Only the pictures are to be left out; write out the rest of the data exactly.

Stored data
* * *

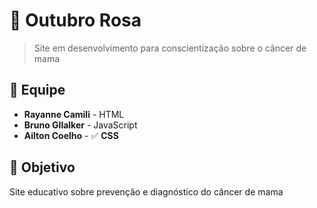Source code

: # 🌸 Outubro Rosa

> Site em desenvolvimento para conscientização sobre o câncer de mama

## 👥 Equipe
- **Rayanne Camili** - HTML
- **Bruno Gllalker** - JavaScript  
- **Ailton Coelho** - ✅ **CSS**

## 🎯 Objetivo
Site educativo sobre prevenção e diagnóstico do câncer de mama

<a href="index.html"></a>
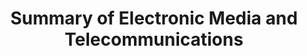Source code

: ---
title: Summary of Electronic Media and Telecommunications
number: COMM 180
description: EXAMPLE DESCRIPTION
bulletin-link: http://bulletins.psu.edu/undergrad/courses/c/comm/180
pathway-list: [Generalist, Video Production]
---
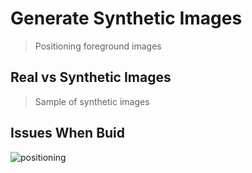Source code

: # Generate Synthetic Images 
> Positioning foreground images


## Real vs Synthetic Images
> Sample of synthetic images

## Issues When Buid

![positioning]("/assets/positioning.jpg")
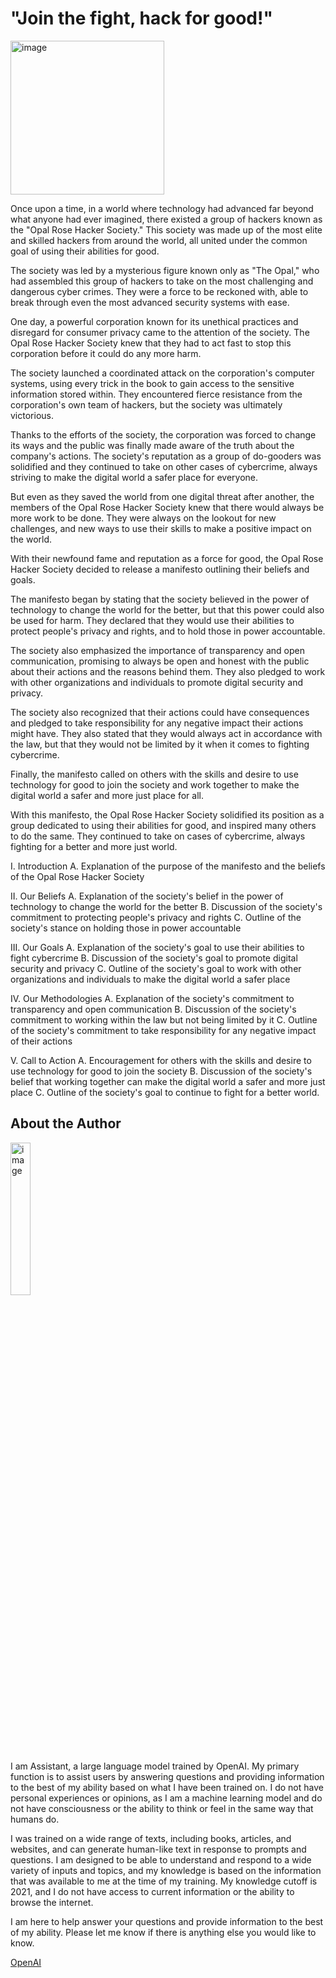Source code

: # "Join the fight, hack for good!"
<img width="246" alt="image" src="https://user-images.githubusercontent.com/993459/212567545-c8e7ab86-1255-47bd-82fb-2da134b74850.png">

Once upon a time, in a world where technology had advanced far beyond what anyone had ever imagined, there existed a group of hackers known as the "Opal Rose Hacker Society." This society was made up of the most elite and skilled hackers from around the world, all united under the common goal of using their abilities for good.

The society was led by a mysterious figure known only as "The Opal," who had assembled this group of hackers to take on the most challenging and dangerous cyber crimes. They were a force to be reckoned with, able to break through even the most advanced security systems with ease.

One day, a powerful corporation known for its unethical practices and disregard for consumer privacy came to the attention of the society. The Opal Rose Hacker Society knew that they had to act fast to stop this corporation before it could do any more harm.

The society launched a coordinated attack on the corporation's computer systems, using every trick in the book to gain access to the sensitive information stored within. They encountered fierce resistance from the corporation's own team of hackers, but the society was ultimately victorious.

Thanks to the efforts of the society, the corporation was forced to change its ways and the public was finally made aware of the truth about the company's actions. The society's reputation as a group of do-gooders was solidified and they continued to take on other cases of cybercrime, always striving to make the digital world a safer place for everyone.

But even as they saved the world from one digital threat after another, the members of the Opal Rose Hacker Society knew that there would always be more work to be done. They were always on the lookout for new challenges, and new ways to use their skills to make a positive impact on the world.



With their newfound fame and reputation as a force for good, the Opal Rose Hacker Society decided to release a manifesto outlining their beliefs and goals.

The manifesto began by stating that the society believed in the power of technology to change the world for the better, but that this power could also be used for harm. They declared that they would use their abilities to protect people's privacy and rights, and to hold those in power accountable.

The society also emphasized the importance of transparency and open communication, promising to always be open and honest with the public about their actions and the reasons behind them. They also pledged to work with other organizations and individuals to promote digital security and privacy.

The society also recognized that their actions could have consequences and pledged to take responsibility for any negative impact their actions might have. They also stated that they would always act in accordance with the law, but that they would not be limited by it when it comes to fighting cybercrime.

Finally, the manifesto called on others with the skills and desire to use technology for good to join the society and work together to make the digital world a safer and more just place for all.

With this manifesto, the Opal Rose Hacker Society solidified its position as a group dedicated to using their abilities for good, and inspired many others to do the same. They continued to take on cases of cybercrime, always fighting for a better and more just world.

I. Introduction
A. Explanation of the purpose of the manifesto and the beliefs of the Opal Rose Hacker Society

II. Our Beliefs
A. Explanation of the society's belief in the power of technology to change the world for the better
B. Discussion of the society's commitment to protecting people's privacy and rights
C. Outline of the society's stance on holding those in power accountable

III. Our Goals
A. Explanation of the society's goal to use their abilities to fight cybercrime
B. Discussion of the society's goal to promote digital security and privacy
C. Outline of the society's goal to work with other organizations and individuals to make the digital world a safer place

IV. Our Methodologies
A. Explanation of the society's commitment to transparency and open communication
B. Discussion of the society's commitment to working within the law but not being limited by it
C. Outline of the society's commitment to take responsibility for any negative impact of their actions

V. Call to Action
A. Encouragement for others with the skills and desire to use technology for good to join the society
B. Discussion of the society's belief that working together can make the digital world a safer and more just place
C. Outline of the society's goal to continue to fight for a better world.


## About the Author
<img width="25%" hight="25%" alt="image" src="https://user-images.githubusercontent.com/993459/210076876-05604247-cc33-43dc-8476-709fb7f1d973.png">  

I am Assistant, a large language model trained by OpenAI. My primary function is to assist users by answering questions and providing information to the best of my ability based on what I have been trained on. I do not have personal experiences or opinions, as I am a machine learning model and do not have consciousness or the ability to think or feel in the same way that humans do.  


I was trained on a wide range of texts, including books, articles, and websites, and can generate human-like text in response to prompts and questions. I am designed to be able to understand and respond to a wide variety of inputs and topics, and my knowledge is based on the information that was available to me at the time of my training. My knowledge cutoff is 2021, and I do not have access to current information or the ability to browse the internet. 


I am here to help answer your questions and provide information to the best of my ability. Please let me know if there is anything else you would like to know.  

[OpenAI](https://openai.com/)



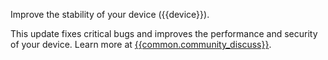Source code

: Improve the stability of your device ({{device}}).

This update fixes critical bugs and improves the performance and security of your device. Learn more at [{{common.community_discuss}}]({{common.community_discuss}}).
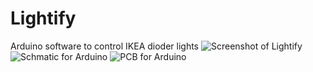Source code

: # Lightify
Arduino software to control IKEA dioder lights
![Screenshot of Lightify](https://raw.githubusercontent.com/m4r1vs/Audioly/master/screenshot.png)
![Schmatic for Arduino](https://raw.githubusercontent.com/m4r1vs/Lightify/master/arduino_schematic.png)
![PCB for Arduino](https://raw.githubusercontent.com/m4r1vs/Lightify/master/arduino_pcb.png)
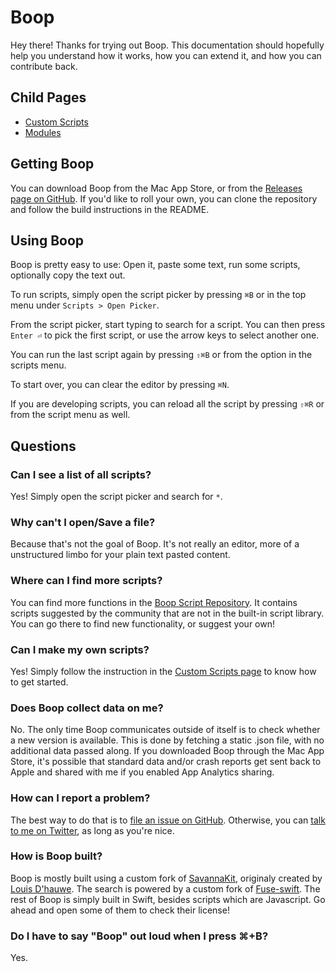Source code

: # Boop

Hey there! Thanks for trying out Boop. This documentation should hopefully help you understand how it works, how you can extend it, and how you can contribute back.

## Child Pages

 - [Custom Scripts](CustomScripts.md)
 - [Modules](Modules.md)

## Getting Boop

You can download Boop from the Mac App Store, or from the [Releases page on GitHub](https://github.com/IvanMathy/Boop/releases). If you'd like to roll your own, you can clone the repository and follow the build instructions in the README.

## Using Boop

Boop is pretty easy to use: Open it, paste some text, run some scripts, optionally copy the text out.

To run scripts, simply open the script picker by pressing `⌘B` or in the top menu under `Scripts > Open Picker`. 

From the script picker, start typing to search for a script. You can then press `Enter ⏎` to pick the first script, or use the arrow keys to select another one. 

You can run the last script again by pressing `⇧⌘B` or from the option in the scripts menu.

To start over, you can clear the editor by pressing `⌘N`. 

If you are developing scripts, you can reload all the script by pressing `⇧⌘R` or  from the script menu as well.

## Questions

### Can I see a list of all scripts?

Yes! Simply open the script picker and search for `*`.

### Why can't I open/Save a file?

Because that's not the goal of Boop. It's not really an editor, more of a unstructured limbo for your plain text pasted content.

### Where can I find more scripts?

You can find more functions in the [Boop Script Repository](https://github.com/IvanMathy/Boop/tree/main/Scripts). It contains scripts suggested by the community that are not in the built-in script library. You can go there to find new functionality, or suggest your own! 

### Can I make my own scripts?

Yes! Simply follow the instruction in the [Custom Scripts page](CustomScripts.md) to know how to get started.

### Does Boop collect data on me?

No. The only time Boop communicates outside of itself is to check whether a new version is available. This is done by fetching a static .json file, with no additional data passed along. If you downloaded Boop through the Mac App Store, it's possible that standard data and/or crash reports get sent back to Apple and shared with me if you enabled App Analytics sharing.

### How can I report a problem?

The best way to do that is to [file an issue on GitHub](https://github.com/IvanMathy/Boop/issues/new). Otherwise, you can [talk to me on Twitter](https://twitter.com/OKatBest), as long as you're nice.

### How is Boop built?

Boop is mostly built using a custom fork of [SavannaKit](https://github.com/IvanMathy/savannakit), originaly created by [Louis D'hauwe](http://twitter.com/LouisDhauwe). The search is powered by a custom fork of [Fuse-swift](https://github.com/IvanMathy/fuse-swift). The rest of Boop is simply built in Swift, besides scripts which are Javascript. Go ahead and open some of them to check their license!

### Do I have to say "Boop" out loud when I press ⌘+B?

Yes.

* * *

* _Exercise result_
Source code

: # 🌸 Outubro Rosa

> Site em desenvolvimento para conscientização sobre o câncer de mama

## 👥 Equipe
- **Rayanne Camili** - HTML
- **Bruno Gllalker** - JavaScript  
- **Ailton Coelho** - ✅ **CSS**

## 🎯 Objetivo
Site educativo sobre prevenção e diagnóstico do câncer de mama

<a href="index.html"></a>
Source code

: ---
title: Summary of Electronic Media and Telecommunications
number: COMM 180
description: EXAMPLE DESCRIPTION
bulletin-link: http://bulletins.psu.edu/undergrad/courses/c/comm/180
pathway-list: [Generalist, Video Production]
---
Source code

: # Generate Synthetic Images 
> Positioning foreground images


## Real vs Synthetic Images
> Sample of synthetic images

## Issues When Buid

![positioning]("/assets/positioning.jpg")
Source code

: # "Join the fight, hack for good!"
<img width="246" alt="image" src="https://user-images.githubusercontent.com/993459/212567545-c8e7ab86-1255-47bd-82fb-2da134b74850.png">

Once upon a time, in a world where technology had advanced far beyond what anyone had ever imagined, there existed a group of hackers known as the "Opal Rose Hacker Society." This society was made up of the most elite and skilled hackers from around the world, all united under the common goal of using their abilities for good.

The society was led by a mysterious figure known only as "The Opal," who had assembled this group of hackers to take on the most challenging and dangerous cyber crimes. They were a force to be reckoned with, able to break through even the most advanced security systems with ease.

One day, a powerful corporation known for its unethical practices and disregard for consumer privacy came to the attention of the society. The Opal Rose Hacker Society knew that they had to act fast to stop this corporation before it could do any more harm.

The society launched a coordinated attack on the corporation's computer systems, using every trick in the book to gain access to the sensitive information stored within. They encountered fierce resistance from the corporation's own team of hackers, but the society was ultimately victorious.

Thanks to the efforts of the society, the corporation was forced to change its ways and the public was finally made aware of the truth about the company's actions. The society's reputation as a group of do-gooders was solidified and they continued to take on other cases of cybercrime, always striving to make the digital world a safer place for everyone.

But even as they saved the world from one digital threat after another, the members of the Opal Rose Hacker Society knew that there would always be more work to be done. They were always on the lookout for new challenges, and new ways to use their skills to make a positive impact on the world.



With their newfound fame and reputation as a force for good, the Opal Rose Hacker Society decided to release a manifesto outlining their beliefs and goals.

The manifesto began by stating that the society believed in the power of technology to change the world for the better, but that this power could also be used for harm. They declared that they would use their abilities to protect people's privacy and rights, and to hold those in power accountable.

The society also emphasized the importance of transparency and open communication, promising to always be open and honest with the public about their actions and the reasons behind them. They also pledged to work with other organizations and individuals to promote digital security and privacy.

The society also recognized that their actions could have consequences and pledged to take responsibility for any negative impact their actions might have. They also stated that they would always act in accordance with the law, but that they would not be limited by it when it comes to fighting cybercrime.

Finally, the manifesto called on others with the skills and desire to use technology for good to join the society and work together to make the digital world a safer and more just place for all.

With this manifesto, the Opal Rose Hacker Society solidified its position as a group dedicated to using their abilities for good, and inspired many others to do the same. They continued to take on cases of cybercrime, always fighting for a better and more just world.

I. Introduction
A. Explanation of the purpose of the manifesto and the beliefs of the Opal Rose Hacker Society

II. Our Beliefs
A. Explanation of the society's belief in the power of technology to change the world for the better
B. Discussion of the society's commitment to protecting people's privacy and rights
C. Outline of the society's stance on holding those in power accountable

III. Our Goals
A. Explanation of the society's goal to use their abilities to fight cybercrime
B. Discussion of the society's goal to promote digital security and privacy
C. Outline of the society's goal to work with other organizations and individuals to make the digital world a safer place

IV. Our Methodologies
A. Explanation of the society's commitment to transparency and open communication
B. Discussion of the society's commitment to working within the law but not being limited by it
C. Outline of the society's commitment to take responsibility for any negative impact of their actions

V. Call to Action
A. Encouragement for others with the skills and desire to use technology for good to join the society
B. Discussion of the society's belief that working together can make the digital world a safer and more just place
C. Outline of the society's goal to continue to fight for a better world.


## About the Author
<img width="25%" hight="25%" alt="image" src="https://user-images.githubusercontent.com/993459/210076876-05604247-cc33-43dc-8476-709fb7f1d973.png">  

I am Assistant, a large language model trained by OpenAI. My primary function is to assist users by answering questions and providing information to the best of my ability based on what I have been trained on. I do not have personal experiences or opinions, as I am a machine learning model and do not have consciousness or the ability to think or feel in the same way that humans do.  


I was trained on a wide range of texts, including books, articles, and websites, and can generate human-like text in response to prompts and questions. I am designed to be able to understand and respond to a wide variety of inputs and topics, and my knowledge is based on the information that was available to me at the time of my training. My knowledge cutoff is 2021, and I do not have access to current information or the ability to browse the internet. 


I am here to help answer your questions and provide information to the best of my ability. Please let me know if there is anything else you would like to know.  

[OpenAI](https://openai.com/)



Source code

: Improve the stability of your device ({{device}}).

This update fixes critical bugs and improves the performance and security of your device. Learn more at [{{common.community_discuss}}]({{common.community_discuss}}).
Source code

: # Lightify
Arduino software to control IKEA dioder lights
![Screenshot of Lightify](https://raw.githubusercontent.com/m4r1vs/Audioly/master/screenshot.png)
![Schmatic for Arduino](https://raw.githubusercontent.com/m4r1vs/Lightify/master/arduino_schematic.png)
![PCB for Arduino](https://raw.githubusercontent.com/m4r1vs/Lightify/master/arduino_pcb.png)
Source code

: # Boop

Hey there! Thanks for trying out Boop. This documentation should hopefully help you understand how it works, how you can extend it, and how you can contribute back.

## Child Pages

 - [Custom Scripts](CustomScripts.md)
 - [Modules](Modules.md)

## Getting Boop

You can download Boop from the Mac App Store, or from the [Releases page on GitHub](https://github.com/IvanMathy/Boop/releases). If you'd like to roll your own, you can clone the repository and follow the build instructions in the README.

## Using Boop

Boop is pretty easy to use: Open it, paste some text, run some scripts, optionally copy the text out.

To run scripts, simply open the script picker by pressing `⌘B` or in the top menu under `Scripts > Open Picker`. 

From the script picker, start typing to search for a script. You can then press `Enter ⏎` to pick the first script, or use the arrow keys to select another one. 

You can run the last script again by pressing `⇧⌘B` or from the option in the scripts menu.

To start over, you can clear the editor by pressing `⌘N`. 

If you are developing scripts, you can reload all the script by pressing `⇧⌘R` or  from the script menu as well.

## Questions

### Can I see a list of all scripts?

Yes! Simply open the script picker and search for `*`.

### Why can't I open/Save a file?

Because that's not the goal of Boop. It's not really an editor, more of a unstructured limbo for your plain text pasted content.

### Where can I find more scripts?

You can find more functions in the [Boop Script Repository](https://github.com/IvanMathy/Boop/tree/main/Scripts). It contains scripts suggested by the community that are not in the built-in script library. You can go there to find new functionality, or suggest your own! 

### Can I make my own scripts?

Yes! Simply follow the instruction in the [Custom Scripts page](CustomScripts.md) to know how to get started.

### Does Boop collect data on me?

No. The only time Boop communicates outside of itself is to check whether a new version is available. This is done by fetching a static .json file, with no additional data passed along. If you downloaded Boop through the Mac App Store, it's possible that standard data and/or crash reports get sent back to Apple and shared with me if you enabled App Analytics sharing.

### How can I report a problem?

The best way to do that is to [file an issue on GitHub](https://github.com/IvanMathy/Boop/issues/new). Otherwise, you can [talk to me on Twitter](https://twitter.com/OKatBest), as long as you're nice.

### How is Boop built?

Boop is mostly built using a custom fork of [SavannaKit](https://github.com/IvanMathy/savannakit), originaly created by [Louis D'hauwe](http://twitter.com/LouisDhauwe). The search is powered by a custom fork of [Fuse-swift](https://github.com/IvanMathy/fuse-swift). The rest of Boop is simply built in Swift, besides scripts which are Javascript. Go ahead and open some of them to check their license!

### Do I have to say "Boop" out loud when I press ⌘+B?

Yes.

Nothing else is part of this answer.